There is an estimated 2.5% of Ghanaians living with various forms of disabilities. Concern about the special need for care and protection for the disabled came to the fray in Ghana as far back as the 1960s after media reports and stories about the inhumane treatment PWDs were subjected to especially in rural areas begun gaining public attention.

Myths about persons born with specific defects were judged spirit children and automatically sentenced to be killed to pacify the Gods of their villages. Several persons with the disability were found chained, locked up and sometimes given concoctions to aid their quick death to avoid the stigma and burden of keeping them.

The Osagyefo Dr Kwame Nkrumah Conventions Peoples Party (CPP) administration set up a committee to investigate issues pertaining to disability in the country. One of the recommendations to the government at the time was for government to take full charge of the training, welfare and employment of persons living with disabilities. The committee also had a reintegration component to its recommendations which was linked directly to economic empowerment.

The idea was for government to provide a startup capital to set up these citizens and have the social welfare department, supervise their activities till they were fully independent. This saw a domination of ‘disabled’ teachers, teaching craft in elementary and middle schools. Several of these trained people were given jobs that matched with their set skills in public institutions.

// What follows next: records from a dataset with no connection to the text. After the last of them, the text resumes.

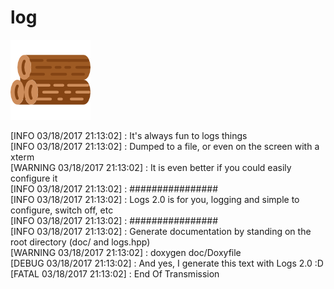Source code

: # log
<p aligne="center">
	<img src="doc/log-icon.png" />
</p>

[INFO    03/18/2017 21:13:02] : It's always fun to logs things<br />
[INFO    03/18/2017 21:13:02] : Dumped to a file, or even on the screen with a xterm<br />
[WARNING 03/18/2017 21:13:02] : It is even better if you could easily configure it<br />
[INFO    03/18/2017 21:13:02] : ################<br />
[INFO    03/18/2017 21:13:02] : Logs 2.0 is for you, logging and simple to configure, switch off, etc<br />
[INFO    03/18/2017 21:13:02] : ################<br />
[INFO    03/18/2017 21:13:02] : Generate documentation by standing on the root directory (doc/ and logs.hpp)<br />
[WARNING 03/18/2017 21:13:02] : doxygen doc/Doxyfile<br />
[DEBUG   03/18/2017 21:13:02] : And yes, I generate this text with Logs 2.0 :D<br />
[FATAL   03/18/2017 21:13:02] : End Of Transmission<br />

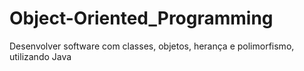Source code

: # Object-Oriented_Programming
Desenvolver software com classes, objetos, herança e polimorfismo, utilizando Java
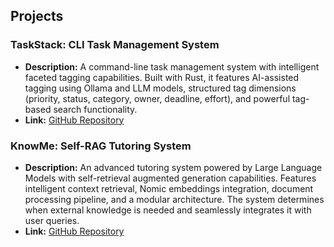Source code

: ## Projects

### TaskStack: CLI Task Management System
- **Description:** A command-line task management system with intelligent faceted tagging capabilities. Built with Rust, it features AI-assisted tagging using Ollama and LLM models, structured tag dimensions (priority, status, category, owner, deadline, effort), and powerful tag-based search functionality.
- **Link:** [GitHub Repository](https://github.com/huypham37/taskstack)

### KnowMe: Self-RAG Tutoring System
- **Description:** An advanced tutoring system powered by Large Language Models with self-retrieval augmented generation capabilities. Features intelligent context retrieval, Nomic embeddings integration, document processing pipeline, and a modular architecture. The system determines when external knowledge is needed and seamlessly integrates it with user queries.
- **Link:** [GitHub Repository](https://github.com/huypham37/KnowMe)


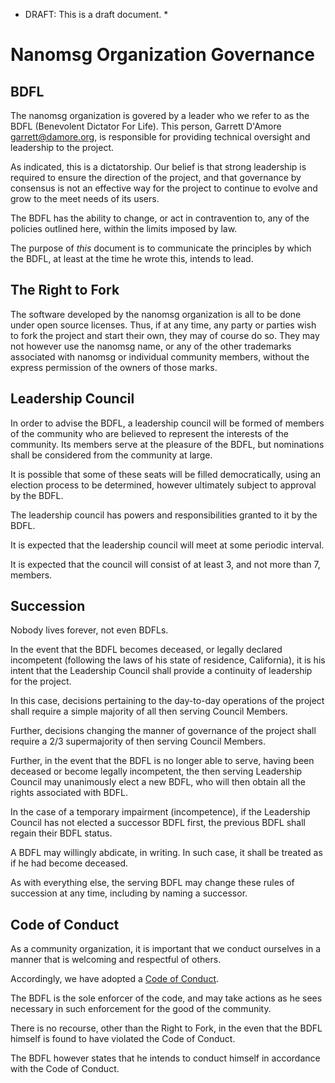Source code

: * DRAFT: This is a draft document. *

# Nanomsg Organization Governance

## BDFL

The nanomsg organization is govered by a leader who we refer
to as the BDFL (Benevolent Dictator For Life).  This person,
Garrett D'Amore <garrett@damore.org>, is responsible for providing
technical oversight and leadership to the project.

As indicated, this is a dictatorship.  Our belief is that strong
leadership is required to ensure the direction of the project,
and that governance by consensus is not an effective way for the
project to continue to evolve and grow to the meet needs of its users.

The BDFL has the ability to change, or act in contravention to, any
of the policies outlined here, within the limits imposed by law.

The purpose of *this* document is to communicate the principles by
which the BDFL, at least at the time he wrote this, intends to lead.

## The Right to Fork

The software developed by the nanomsg organization is all to be done
under open source licenses.  Thus, if at any time, any party or parties
wish to fork the project and start their own, they may of course do so.
They may not however use the nanomsg name, or any of the other trademarks
associated with nanomsg or individual community members, without the
express permission of the owners of those marks.

## Leadership Council

In order to advise the BDFL, a leadership council will be formed of
members of the community who are believed to represent the interests
of the community.  Its members serve at the pleasure of the BDFL, but
nominations shall be considered from the community at large.

It is possible that some of these seats will be filled democratically,
using an election process to be determined, however ultimately subject
to approval by the BDFL.

The leadership council has powers and responsibilities granted to it
by the BDFL.

It is expected that the leadership council will meet at some periodic
interval.

It is expected that the council will consist of at least 3, and not more
than 7, members.

## Succession

Nobody lives forever, not even BDFLs.

In the event that the BDFL becomes deceased, or legally declared incompetent
(following the laws of his state of residence, California), it is his
intent that the Leadership Council shall provide a continuity of leadership
for the project.

In this case, decisions pertaining to the day-to-day operations of the
project shall require a simple majority of all then serving Council Members.

Further, decisions changing the manner of governance of the project
shall require a 2/3 supermajority of then serving Council Members.

Further, in the event that the BDFL is no longer able to serve, having
been deceased or become legally incompetent, the then serving Leadership
Council may unanimously elect a new BDFL, who will then obtain all the
rights associated with BDFL.

In the case of a temporary impairment (incompetence), if the Leadership
Council has not elected a successor BDFL first, the previous BDFL shall
regain their BDFL status.

A BDFL may willingly abdicate, in writing.
In such case, it shall be treated as if he had become deceased.

As with everything else, the serving BDFL may change these rules of succession
at any time, including by naming a successor.

## Code of Conduct

As a community organization, it is important that we conduct ourselves
in a manner that is welcoming and respectful of others.

Accordingly, we have adopted a [Code of Conduct](./CODE_OF_CONDUCT.md).

The BDFL is the sole enforcer of the code, and may take actions as he
sees necessary in such enforcement for the good of the community.

There is no recourse, other than the Right to Fork, in the even that the
BDFL himself is found to have violated the Code of Conduct.

The BDFL however states that he intends to conduct himself in accordance
with the Code of Conduct.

Since then, Ghana has in the past recent years had several nongovernmental organizations and state recognized associations and authorities established to champion the course of people living with one or more forms of impairment. The most vibrant associations have done quite some substantial work in the areas of deafness/hearing impairments, mental/intellectual disabilities, blind/visual impairment and various forms of physical impairment.

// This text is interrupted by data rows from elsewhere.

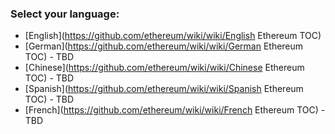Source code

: ### Select your language:

- [English](https://github.com/ethereum/wiki/wiki/English Ethereum TOC)
- [German](https://github.com/ethereum/wiki/wiki/German Ethereum TOC) - TBD
- [Chinese](https://github.com/ethereum/wiki/wiki/Chinese Ethereum TOC) - TBD
- [Spanish](https://github.com/ethereum/wiki/wiki/Spanish Ethereum TOC) - TBD
- [French](https://github.com/ethereum/wiki/wiki/French Ethereum TOC) - TBD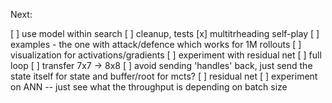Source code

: Next:

[ ] use model within search
[ ] cleanup, tests
[x] multitrheading self-play
[ ] examples - the one with attack/defence which works for 1M rollouts 
[ ] visualization for activations/gradients
[ ] experiment with residual net
[ ] full loop
[ ] transfer 7x7 -> 8x8
[ ] avoid sending 'handles' back, just send the state itself for state and buffer/root for mcts?
[ ] residual net
[ ] experiment on ANN -- just see what the throughput is depending on batch size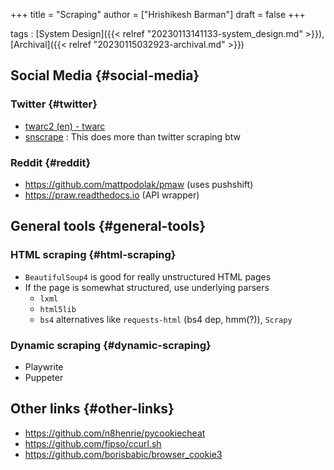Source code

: +++
title = "Scraping"
author = ["Hrishikesh Barman"]
draft = false
+++

tags
: [System Design]({{< relref "20230113141133-system_design.md" >}}),[Archival]({{< relref "20230115032923-archival.md" >}})


## Social Media {#social-media}


### Twitter {#twitter}

-   [twarc2 (en) - twarc](https://twarc-project.readthedocs.io/en/latest/twarc2_en_us/#configure)
-   [snscrape](https://github.com/JustAnotherArchivist/snscrape) : This does more than twitter scraping btw


### Reddit {#reddit}

-   <https://github.com/mattpodolak/pmaw> (uses pushshift)
-   <https://praw.readthedocs.io> (API wrapper)


## General tools {#general-tools}


### HTML scraping {#html-scraping}

-   `BeautifulSoup4` is good for really unstructured HTML pages
-   If the page is somewhat structured, use underlying parsers
    -   `lxml`
    -   `html5lib`
    -   `bs4` alternatives like `requests-html` (bs4 dep, hmm(?)), `Scrapy`


### Dynamic scraping {#dynamic-scraping}

-   Playwrite
-   Puppeter


## Other links {#other-links}

-   <https://github.com/n8henrie/pycookiecheat>
-   <https://github.com/fipso/ccurl.sh>
-   <https://github.com/borisbabic/browser_cookie3>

Government has set in place a council for persons living with the disability, the mental health board and the ministry of gender, children and social responsibility to oversee and support the affairs of persons with disability. The country has also ratified the persons with disability act 2006 whose moratorium ends this year for full implementation.

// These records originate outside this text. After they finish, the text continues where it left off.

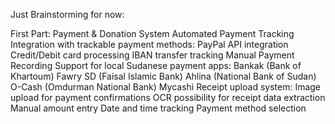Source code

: Just Brainstorming for now:

First Part: Payment & Donation System
    Automated Payment Tracking
Integration with trackable payment methods:
PayPal API integration
Credit/Debit card processing
IBAN transfer tracking
    Manual Payment Recording
Support for local 
Sudanese payment apps:
Bankak (Bank of Khartoum)
Fawry SD (Faisal Islamic Bank)
Ahlina (National Bank of Sudan)
O-Cash (Omdurman National Bank)
Mycashi
    Receipt upload system:
Image upload for payment confirmations
OCR possibility for receipt data extraction
Manual amount entry
Date and time tracking
Payment method selection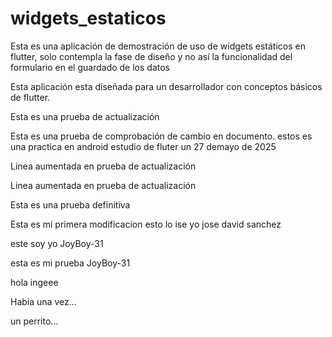 # widgets_estaticos
Esta es una aplicación de demostración de uso de widgets estáticos en flutter, solo contempla la fase de diseño y no así la funcionalidad del formulario en el guardado de los datos

Esta aplicación esta diseñada para un desarrollador con conceptos básicos de flutter.

Esta es una prueba de actualización

Esta es una prueba de comprobación de cambio en documento.
estos es una practica en android estudio de fluter un 27 demayo de 2025

Linea aumentada en prueba de actualización 

Linea aumentada en prueba de actualización 

Esta es una prueba definitiva

Esta es mi primera modificacion
esto lo ise yo jose david sanchez

este soy yo JoyBoy-31

esta es mi prueba JoyBoy-31

hola ingeee

Habia una vez...

un perrito...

In addition to this, Social Welfare offices have been established in all districts across the country, to do sensitization and registration of persons with disability. Government has also set aside 2% of the district assembly common fund to cater for persons with disability in the country. The president John Dramani Mahama in his 2016 state of the nation address also promised to lay before parliament a proposition to increase the disability share of the DACF to 3%. The social net pro-poor program, the Livelihood Empowerment against Poverty program established by the government of Ghana has also made provision for subsistence subventions for people who by reason of their extreme forms of disability are economically inactive.

Notwithstanding all of the above, a considerable portion of these investments and efforts have gone into sensitization and advocacy leaving the very important aspect of training and empowering the person with the disability to its sorry fate.

Perhaps because the majority of the very people appointed to make decisions have not had a feel of disability and the challenges a person with the disability must encounter in a country like Ghana to attain a decent training and be recognized enough to secure a source of livelihood.